The Barpeta-based company has already bagged orders from the US and Canada, encouraging it to further tap the export market besides increasing its domestic presence.
Dhriiti, an NGO, started the areca nut leaf plate project in 2005. Subsequently, the villagers of the area who produced disposable plates using the areca nut leaf sheath teamed up with entrepreneurs to found Tamul Plates Marketing Pvt Ltd, which now looks after the marketing and other aspects of the business.
The company provides 100 per cent buyback guarantee to the plate producers and purchases their products on a weekly basis. Payments are made immediately based on a price set jointly by the two sides. “The company has a very stringent quality control process where each and every product procured is checked and graded according to quality. It absorbs the market shocks and lets the producer concentrate on the production aspects,” Dasgupta said.

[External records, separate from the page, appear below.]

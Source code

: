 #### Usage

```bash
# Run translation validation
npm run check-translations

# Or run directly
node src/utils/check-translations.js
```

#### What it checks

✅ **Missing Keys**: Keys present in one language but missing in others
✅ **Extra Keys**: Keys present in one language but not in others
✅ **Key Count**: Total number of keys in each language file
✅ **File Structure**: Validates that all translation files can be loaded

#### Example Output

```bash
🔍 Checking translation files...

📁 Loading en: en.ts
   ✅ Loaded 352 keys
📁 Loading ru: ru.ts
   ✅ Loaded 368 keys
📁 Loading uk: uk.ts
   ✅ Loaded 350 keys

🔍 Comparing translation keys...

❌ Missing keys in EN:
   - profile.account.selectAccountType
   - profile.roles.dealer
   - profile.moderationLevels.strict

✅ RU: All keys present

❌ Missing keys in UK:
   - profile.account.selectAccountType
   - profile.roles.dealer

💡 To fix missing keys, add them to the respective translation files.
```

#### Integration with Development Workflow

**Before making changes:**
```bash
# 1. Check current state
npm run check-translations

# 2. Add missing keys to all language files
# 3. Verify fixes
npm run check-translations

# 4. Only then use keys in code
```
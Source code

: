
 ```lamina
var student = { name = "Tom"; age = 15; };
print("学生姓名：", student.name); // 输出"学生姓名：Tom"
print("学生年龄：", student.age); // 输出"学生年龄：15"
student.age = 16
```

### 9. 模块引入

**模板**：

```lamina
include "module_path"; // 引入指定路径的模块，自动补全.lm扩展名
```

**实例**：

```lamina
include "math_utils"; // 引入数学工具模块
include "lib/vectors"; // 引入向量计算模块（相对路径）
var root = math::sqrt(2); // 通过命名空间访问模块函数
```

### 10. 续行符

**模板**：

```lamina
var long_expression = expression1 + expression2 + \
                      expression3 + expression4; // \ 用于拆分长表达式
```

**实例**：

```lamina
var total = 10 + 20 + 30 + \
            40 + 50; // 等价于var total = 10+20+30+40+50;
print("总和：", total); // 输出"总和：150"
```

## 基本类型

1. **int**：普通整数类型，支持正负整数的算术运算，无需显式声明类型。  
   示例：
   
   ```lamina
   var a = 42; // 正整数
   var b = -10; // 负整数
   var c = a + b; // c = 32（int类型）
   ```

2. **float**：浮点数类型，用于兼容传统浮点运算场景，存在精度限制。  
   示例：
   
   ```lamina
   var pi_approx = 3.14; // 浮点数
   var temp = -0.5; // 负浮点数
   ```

He said demand was huge for the plates and there was an urgent need to increase production. “We sold 25 lakh pieces in 2012-13.”
The company has 10 wholesalers — one each in Guwahati, Tura and Dimapur, two in Delhi, two in Punjab, one in Patna, one in Mumbai and one in Calcutta. The retail chain, Spencers, is also selling the company’s plates in some of its stores, while plans are afoot to make it available in more retail stores across the country.
Its main competitors are producers based in Kerala, Karnataka and Tamil Nadu.
“There is also a suppy shortfall of bio-degradable disposables in the food service industry. It is estimated that eco-friendly biodegradable material manufacturers will occupy close to 10 per cent of the $32-billion disposables’ market in the food service sector. We would like to tap the huge natural resource potential available in this region and promote an eco-friendly product to provide employment to rural youth of this region,” Dasgupta said.
While admitting that their pricing was much higher than plastic or styrofoam products, being almost double in some cases, he said, “We are not catering to that market. Our target is the high-end market and to provide quality products to the customers. Our pricing is even higher than our southern competitors as we pay a fair trade price to the producers and raw material collectors. The procurement prices have increased by more than 200 per cent over the last five years.
“We do not have any fear of declining areca nut cultivation. At present, we are not even tapping 10 per cent of the available plantations in Assam. So we have lot of ground to cover,” Dasgupta added.